This article is about banjo design and focuses on the way that the neck of the banjo connects to the banjo rim. Most banjos that I’ve seen have a neck heel that fits to the shape of the outside of the rim. Then, the neck is fastened onto the rim using a dowel stick, a neck brace, and an endpin. This is the “traditional” way to do it. It’s the way that S.S. Stewart did it and the way most other “modern” banjo makers do it. The dowel stick makes perfect sense, it adds needed structure. Like this:
I wonder about the need for the fitted neck heel. Is it really necessary for a banjo? Guitars and fiddles both have necks that join to the body of the instrument with a fitted neck heel, but neither of them have a dowel stick. Neither of them need a dowel stick. Both the guitar and the fiddle have a wood top that adds strength to support the tension of the strings. However, the banjo, as a membranophone, does not have this structure adding element (a wooden top), so, it needs a dowel stick to support the tension of the strings.
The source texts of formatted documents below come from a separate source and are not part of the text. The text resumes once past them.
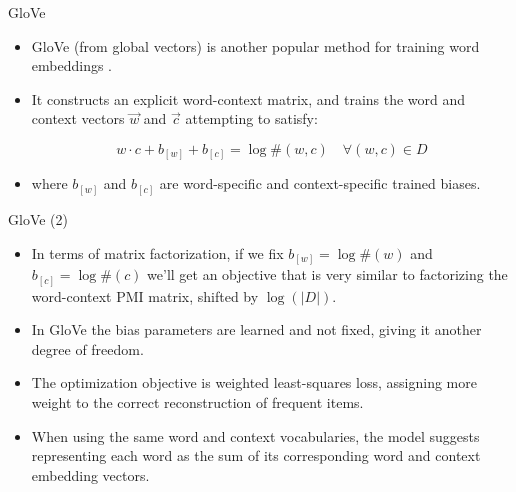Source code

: \begin{frame}{GloVe}
\begin{scriptsize}
\begin{itemize}
\item  GloVe (from global vectors) is another popular method for training word embeddings \cite{penningtonSM14}.

\item It constructs an explicit word-context
matrix, and trains the word and context vectors $\vec{w}$ and $\vec{c}$ attempting to satisfy:

\begin{equation}
w \cdot c + b_{[w]}+b_{[c]} = \log \#(w,c) \quad \forall (w,c) \in D
\end{equation}

\item where $b_{[w]}$ and $b_{[c]}$ are word-specific and context-specific trained biases.

        
\end{itemize}
\end{scriptsize}
\end{frame}



\begin{frame}{GloVe (2)}
\begin{scriptsize}
\begin{itemize}

\item In terms of matrix factorization, if we fix $b_{[w]}=\log \#(w)$ and $b_{[c]}=\log \#(c)$ we'll get an objective that is very similar to factorizing the word-context PMI matrix, shifted by $\log (|D|)$.
\item In GloVe the bias parameters are learned and not fixed, giving it another degree of freedom.

\item The optimization objective is weighted least-squares loss, assigning more weight to the correct reconstruction of frequent items.
       
\item When using the same word and context vocabularies, the model suggests representing each word as the sum of its corresponding word and context embedding vectors.   
        
\end{itemize}
\end{scriptsize}
\end{frame}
Without a dowel stick, I can see why a fitted neck joint is the right thing for guitars and fiddles. But, does the banjo actually need both the fitted neck joint and the dowel stick?
Several years ago, while researching gourd banjos, I ran across some pictures of the haitian banza and other gourd instruments that got me thinking about how the neck connects to the hoop or gourd. I saw a few examples of instruments that did not use a fitted neck heel. Instead, they used a tapered dowel stick that the gourd fit onto. After a few months of daydreaming on the idea, I gave it a try. Turns out it worked alright!
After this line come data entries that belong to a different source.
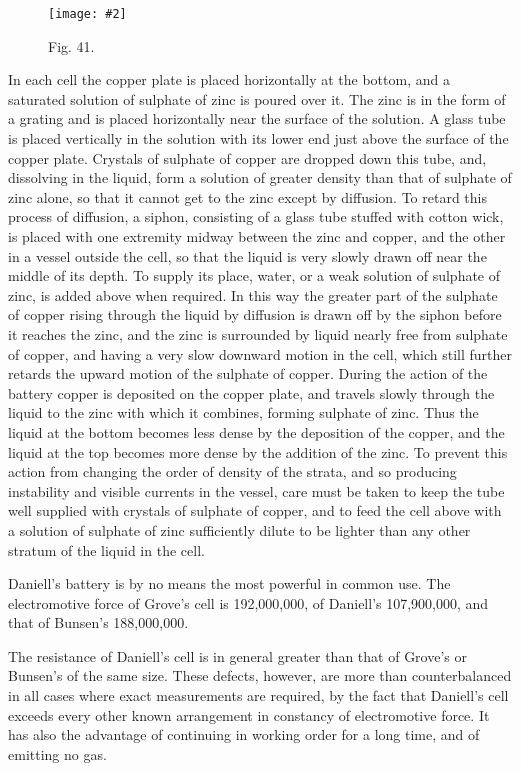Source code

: \documentclass[12pt,oneside]{book}[2021/10/04]
\newcommand{\Runhead}[1]{\fancyhead[C]{\iffloatpage{}{\small#1}}}
\newcommand{\widefig}[3]{
\begin{figure}[ht!]
\centering
\texttt{[image: \#2]}
\caption*{\small #3}
\end{figure}}
\newcommand{\¬}{\hphantom{0}}
\begin{document}
\widefig{0.72}{171.png}{Fig. 41.}
In each cell the copper plate is placed horizontally at the bottom,
and a saturated solution of sulphate of zinc is poured over it. The
zinc is in the form of a grating and is placed horizontally near the
surface of the solution. A glass tube is placed vertically in the
solution with its lower end just above the surface of the copper
plate. Crystals of sulphate of copper are dropped down this tube,
and, dissolving in the liquid, form a solution of greater density
than that of sulphate of zinc alone, so that it cannot get to the
zinc except by diffusion. To retard this process of diffusion, a
siphon, consisting of a glass tube stuffed with cotton wick, is
placed with one extremity midway between the zinc and copper,
and the other in a vessel outside the cell, so that the liquid is
very slowly drawn off near the middle of its depth. To supply
its place, water, or a weak solution of sulphate of zinc, is added
above when required. In this way the greater part of the sulphate
of copper rising through the liquid by diffusion is drawn off by the
siphon before it reaches the zinc, and the zinc is surrounded by
liquid nearly free from sulphate of copper, and having a very slow
downward motion in the cell, which still further retards the upward
motion of the sulphate of copper. During the action of the battery
copper is deposited on the copper plate, and  travels slowly
through the liquid to the zinc with which it combines, forming
sulphate of zinc. Thus the liquid at the bottom becomes less dense
by the deposition of the copper, and the liquid at the top becomes
more dense by the addition of the zinc. To prevent this action
from changing the order of density of the strata, and so producing
instability and visible currents in the vessel, care must be taken to
keep the tube well supplied with crystals of sulphate of copper,
and to feed the cell above with a solution of sulphate of zinc sufficiently
dilute to be lighter than any other stratum of the liquid
in the cell.

Daniell's battery is by no means the most powerful in common
use. The electromotive force of Grove's cell is 192,000,000, of
Daniell's 107,900,000, and that of Bunsen's 188,000,000.

The resistance of Daniell's cell is in general greater than that of
Grove's or Bunsen's of the same size.
\Runhead{ELECTROMOTIVE FORCE OF BATTERIES.}
These defects, however, are more than counterbalanced in all
cases where exact measurements are required, by the fact that
Daniell's cell exceeds every other known arrangement in constancy
of electromotive force. It has also the advantage of continuing
in working order for a long time, and of emitting no gas.
\end{document}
In order to move away from the classic banjo design of fitted neck heel and glued in dowel stick, I needed some other way of connecting the neck to the stick. In the first iterations of this design I used a single long piece of wood for the neck and stick. It takes a pretty good chunk of wood to do that! Later, I started experimenting with making a glue joint between the neck and stick. With the banjo pictured above I used a three piece stick glued to a one piece neck. The joint is pretty much flat except that the mating surface of the stick has a three degree angle, which tilts the neck back from the stick just a little.
I’ve found that this banjo design holds up well to string tension and I’ve tested it with gourd banjos for several years now. They are still playing and staying in tune. One word of caution, epoxy may not be strong enough to hold a flat neck joint like this in humid conditions. Always use wood glue for this joint.